Ruh yok, ruh!
Amacımızın hayattan detaylar, kareler aksettirmek olduğu gibi salak bir düşünceye kapılıyorum ara ara. Ama çoğunlukla da “bir amacımız yok” başıboşluğunda huzur buluyorum. Birşeyler çiziyoruz elbette ama bilmiyorum ki buraya nakşedilmeyen detaylar kızıyor mudur bize. İçtiğim bira, yediğim tuzlu fıstık “Lan bu kadar mı değersizim ben gözünde” diye arkamdan küfrediyorsa?
Hani hep hayattan birşeyler çalma derdindeyiz ya, bu hırsızlık eylemlerinin arasına da keyif alma, keyif verme, sevme, sevilme, sevişme gibi tatlar serpiştirmek insanın tek amacı. Yoksa hayat dediğin egzoz dumanı, kredi kartı ekstresi, cep telefonuna gelen mağazamızda %10 indirim mesajıdır. Apartman aidatıdır, bilemedin cep telefonu faturasıdır.
Nefes alabileceğin günler de çok değil ki, yani çok görüyorlar insana. Kimler? Karanlık güçler, kapitalist çarklar, globalleşen yavşaklar. Orospu çocukları!
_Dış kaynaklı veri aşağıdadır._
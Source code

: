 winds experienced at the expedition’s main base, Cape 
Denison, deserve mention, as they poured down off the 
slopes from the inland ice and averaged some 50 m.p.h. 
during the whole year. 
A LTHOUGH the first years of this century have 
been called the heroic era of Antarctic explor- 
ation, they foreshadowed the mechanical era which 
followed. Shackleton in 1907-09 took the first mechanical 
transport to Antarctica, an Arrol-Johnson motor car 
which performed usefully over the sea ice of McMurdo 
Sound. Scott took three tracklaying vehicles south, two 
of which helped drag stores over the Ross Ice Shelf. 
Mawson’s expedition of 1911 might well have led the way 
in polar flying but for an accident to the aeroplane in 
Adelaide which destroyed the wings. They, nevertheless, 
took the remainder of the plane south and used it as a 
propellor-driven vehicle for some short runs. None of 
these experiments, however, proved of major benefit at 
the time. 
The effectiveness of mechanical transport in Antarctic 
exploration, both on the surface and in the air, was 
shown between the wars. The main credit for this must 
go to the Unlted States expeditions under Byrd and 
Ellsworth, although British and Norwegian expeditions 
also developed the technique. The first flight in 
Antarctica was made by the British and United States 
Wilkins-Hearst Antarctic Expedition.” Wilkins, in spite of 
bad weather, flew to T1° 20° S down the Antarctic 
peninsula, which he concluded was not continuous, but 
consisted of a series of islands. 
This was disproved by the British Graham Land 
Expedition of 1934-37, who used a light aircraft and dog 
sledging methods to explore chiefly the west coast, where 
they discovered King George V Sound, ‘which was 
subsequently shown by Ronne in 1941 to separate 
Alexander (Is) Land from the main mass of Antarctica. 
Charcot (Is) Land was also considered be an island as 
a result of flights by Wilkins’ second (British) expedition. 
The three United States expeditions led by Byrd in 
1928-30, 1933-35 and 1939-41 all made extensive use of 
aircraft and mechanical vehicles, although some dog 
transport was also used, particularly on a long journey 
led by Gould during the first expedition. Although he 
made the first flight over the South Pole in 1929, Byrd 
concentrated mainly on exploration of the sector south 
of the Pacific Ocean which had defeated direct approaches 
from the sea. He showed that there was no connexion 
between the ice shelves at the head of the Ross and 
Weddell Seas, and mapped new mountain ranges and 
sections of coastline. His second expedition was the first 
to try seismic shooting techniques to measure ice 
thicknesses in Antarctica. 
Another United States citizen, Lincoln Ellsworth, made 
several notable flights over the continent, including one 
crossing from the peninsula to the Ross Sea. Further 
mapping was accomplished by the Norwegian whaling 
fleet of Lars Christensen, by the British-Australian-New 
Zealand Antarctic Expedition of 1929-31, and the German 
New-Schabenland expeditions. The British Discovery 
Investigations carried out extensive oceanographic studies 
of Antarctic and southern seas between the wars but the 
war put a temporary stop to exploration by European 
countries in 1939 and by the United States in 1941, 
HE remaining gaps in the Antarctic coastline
Nereye varacak bu yazı diye merakla okuduğunu biliyorum. Ama bir yere varmayacak.
Gerginim ben, uykusuzum. Neden diye sorma, bilmiyorum. Kusmak istiyorum, ama baya baya kusmak istiyorum. Kusunca ne olucak ki muhteviyatı? Bezelye yedim mi ben son günlerde? Yok, varsa yoksa kebab anasını satayım…
Haftasonu Ankara’dayım. Antalya ve İstanbul’dan sonra en sevdiğim şehir Ankara. Hani sanki hayatını yelkenliyle dünya turunda geçirmişler gibi “denizsiz şehirde yapamam abi ben” diyen kitleden de nefret ederim. Benim gibi bir sahil kasabasında yetişmiş kişileri ayrı tutuyorum tabii, bir nevi haklı olabilirler de, İstanbul’da deniz var da noluyor? Tek aktiviten arada sırada vapura binmek. Onsuz yapamamak da neyin nesi…
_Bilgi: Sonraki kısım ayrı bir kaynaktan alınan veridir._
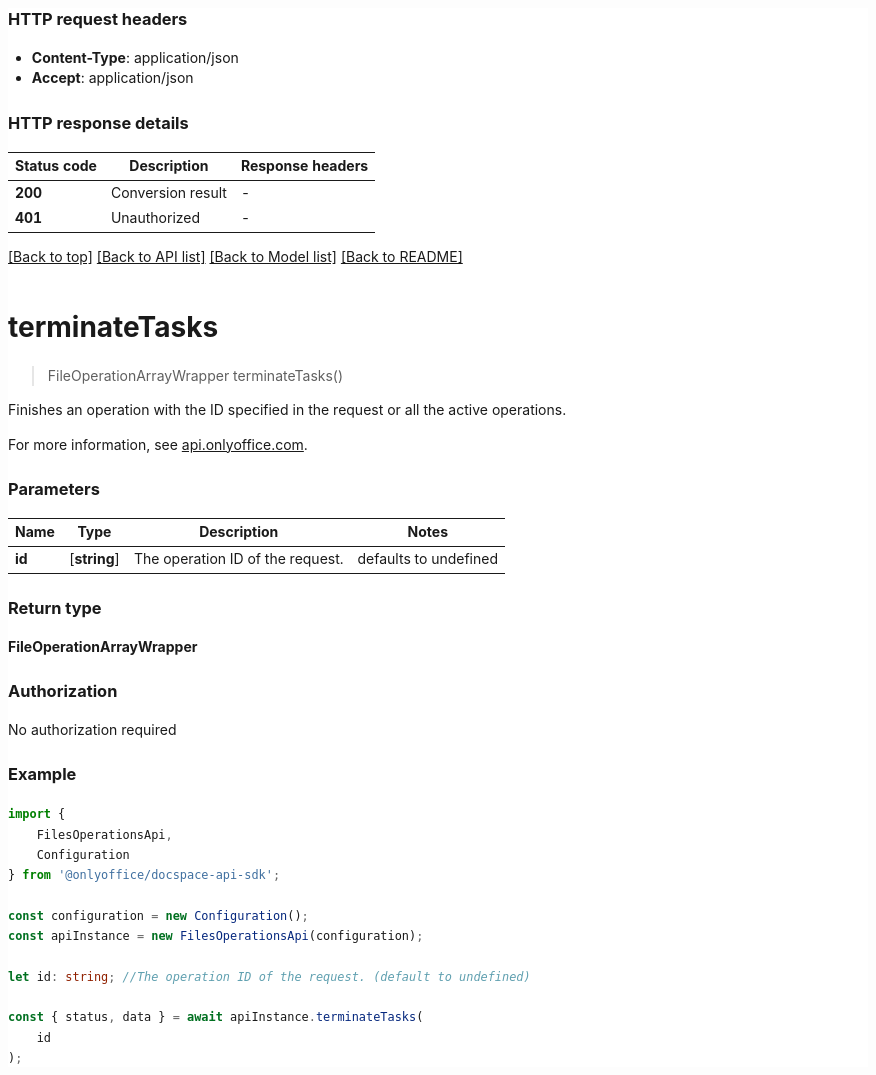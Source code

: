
 ```typescript
```

### HTTP request headers

 - **Content-Type**: application/json
 - **Accept**: application/json


### HTTP response details
| Status code | Description | Response headers |
|-------------|-------------|------------------|
|**200** | Conversion result |  -  |
|**401** | Unauthorized |  -  |

[[Back to top]](#) [[Back to API list]](../README.md#documentation-for-api-endpoints) [[Back to Model list]](../README.md#documentation-for-models) [[Back to README]](../README.md)

# **terminateTasks**
> FileOperationArrayWrapper terminateTasks()

Finishes an operation with the ID specified in the request or all the active operations.

For more information, see [api.onlyoffice.com](https://api.onlyoffice.com/docspace/api-backend/usage-api/terminate-tasks/).

### Parameters

|Name | Type | Description  | Notes|
|------------- | ------------- | ------------- | -------------|
| **id** | [**string**] | The operation ID of the request. | defaults to undefined|


### Return type

**FileOperationArrayWrapper**

### Authorization

No authorization required

### Example

```typescript
import {
    FilesOperationsApi,
    Configuration
} from '@onlyoffice/docspace-api-sdk';

const configuration = new Configuration();
const apiInstance = new FilesOperationsApi(configuration);

let id: string; //The operation ID of the request. (default to undefined)

const { status, data } = await apiInstance.terminateTasks(
    id
);
```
Geçen yine Ankara’ya gidiyorum. Avcılar’dan servise bindim Otogar’a gideceğim. Önde bir herif var. Ankara’ya gidiyormuş o da, yanındakiyle konuşuyor. “Abi Ankara’da şey eksik… Şeyy… Hani nasıl derler” diyor. Dur bakalım ne eksikmiş orda diyorum kendi kendime. “Abi Ankara’da ruh yok!” Haydi bakalım. Gören de beyzadem Venedik’te yaşıyor sanacak. Ruhuna bir, sana iki be adam…
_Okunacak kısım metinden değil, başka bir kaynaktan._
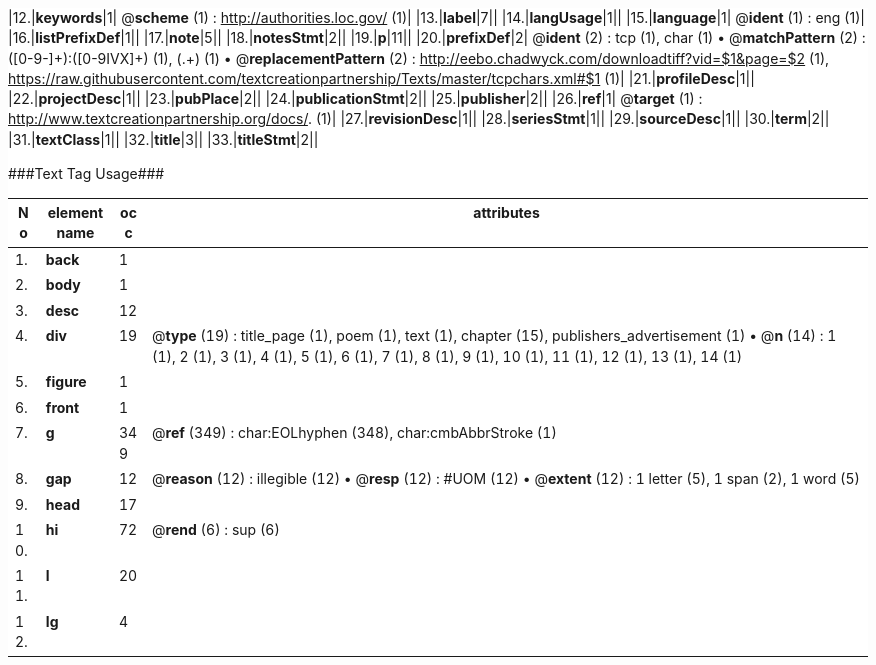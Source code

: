 |12.|__keywords__|1| @__scheme__ (1) : http://authorities.loc.gov/ (1)|
|13.|__label__|7||
|14.|__langUsage__|1||
|15.|__language__|1| @__ident__ (1) : eng (1)|
|16.|__listPrefixDef__|1||
|17.|__note__|5||
|18.|__notesStmt__|2||
|19.|__p__|11||
|20.|__prefixDef__|2| @__ident__ (2) : tcp (1), char (1)  •  @__matchPattern__ (2) : ([0-9\-]+):([0-9IVX]+) (1), (.+) (1)  •  @__replacementPattern__ (2) : http://eebo.chadwyck.com/downloadtiff?vid=$1&page=$2 (1), https://raw.githubusercontent.com/textcreationpartnership/Texts/master/tcpchars.xml#$1 (1)|
|21.|__profileDesc__|1||
|22.|__projectDesc__|1||
|23.|__pubPlace__|2||
|24.|__publicationStmt__|2||
|25.|__publisher__|2||
|26.|__ref__|1| @__target__ (1) : http://www.textcreationpartnership.org/docs/. (1)|
|27.|__revisionDesc__|1||
|28.|__seriesStmt__|1||
|29.|__sourceDesc__|1||
|30.|__term__|2||
|31.|__textClass__|1||
|32.|__title__|3||
|33.|__titleStmt__|2||


###Text Tag Usage###

|No|element name|occ|attributes|
|---|---|---|---|
|1.|__back__|1||
|2.|__body__|1||
|3.|__desc__|12||
|4.|__div__|19| @__type__ (19) : title_page (1), poem (1), text (1), chapter (15), publishers_advertisement (1)  •  @__n__ (14) : 1 (1), 2 (1), 3 (1), 4 (1), 5 (1), 6 (1), 7 (1), 8 (1), 9 (1), 10 (1), 11 (1), 12 (1), 13 (1), 14 (1)|
|5.|__figure__|1||
|6.|__front__|1||
|7.|__g__|349| @__ref__ (349) : char:EOLhyphen (348), char:cmbAbbrStroke (1)|
|8.|__gap__|12| @__reason__ (12) : illegible (12)  •  @__resp__ (12) : #UOM (12)  •  @__extent__ (12) : 1 letter (5), 1 span (2), 1 word (5)|
|9.|__head__|17||
|10.|__hi__|72| @__rend__ (6) : sup (6)|
|11.|__l__|20||
|12.|__lg__|4||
baya bi dolup yazmışsın da istanbulun hakkını yemişsin muhtar . sahilin boğazın tadını çıkaramıyorsan istanbulun suçu ne, tekelde bira 2 ytl, 1 ytl ye de çekirdek alınabilir, sahilde dolaşmak da beleş 🙂
ayrıca ankara ve ruh?
Haha şimdi yazı İstanbul-Ankara kavgasına dönecek, belli 🙂
Yok be abicim İstanbul’a laf ettiğim yok. Elbette boğaz gibi bir güzellik var burda, dünyada eşi zor bulunur.
O değil derdim, yazıda sinir katsayısı yaptığım şahıs “denizsiz yaşayamam” insanları.
Boğaz var tabii de, ben 20 sene boğazsız yaşadım. Yaşanıyor yani 🙂
oo bizden nefret ediomuşun dea. git bi sene osmaniye gibi bi şehirde yaşa da göriim ben seni, denizsiz yapıon mu yapamıon mu 🙂
ruh dedigin arkadastan, sevdigin adamlardan, aliskanliklarindan, sevgilinden baska nedir ki? denizi ozluyorsan da kokusu sana yasam sevinci veriyor diye ozlemiyorsun ki, karsiya giderken onu kokladigin icin seviyorsun, sana maci, karsi tarafta bulustugun arkadaslarini hatirlatiyor. Taksim’in kaldirimlarina asik olmuyorsun mesela, cuma, cumartesi gunleri arkadaslarinla gorusmelerine yaptigi yardim ve yatakligi seviyorsun. Bir gun dunyanin en yasanilasi denilen ama ruhsuz sehrinde de ruh bulurum elbet umuduyla yasiyorum ben de…
Ankarayı diyorm..Avucumun içi gibi bilirim..Yukarı ayrancı?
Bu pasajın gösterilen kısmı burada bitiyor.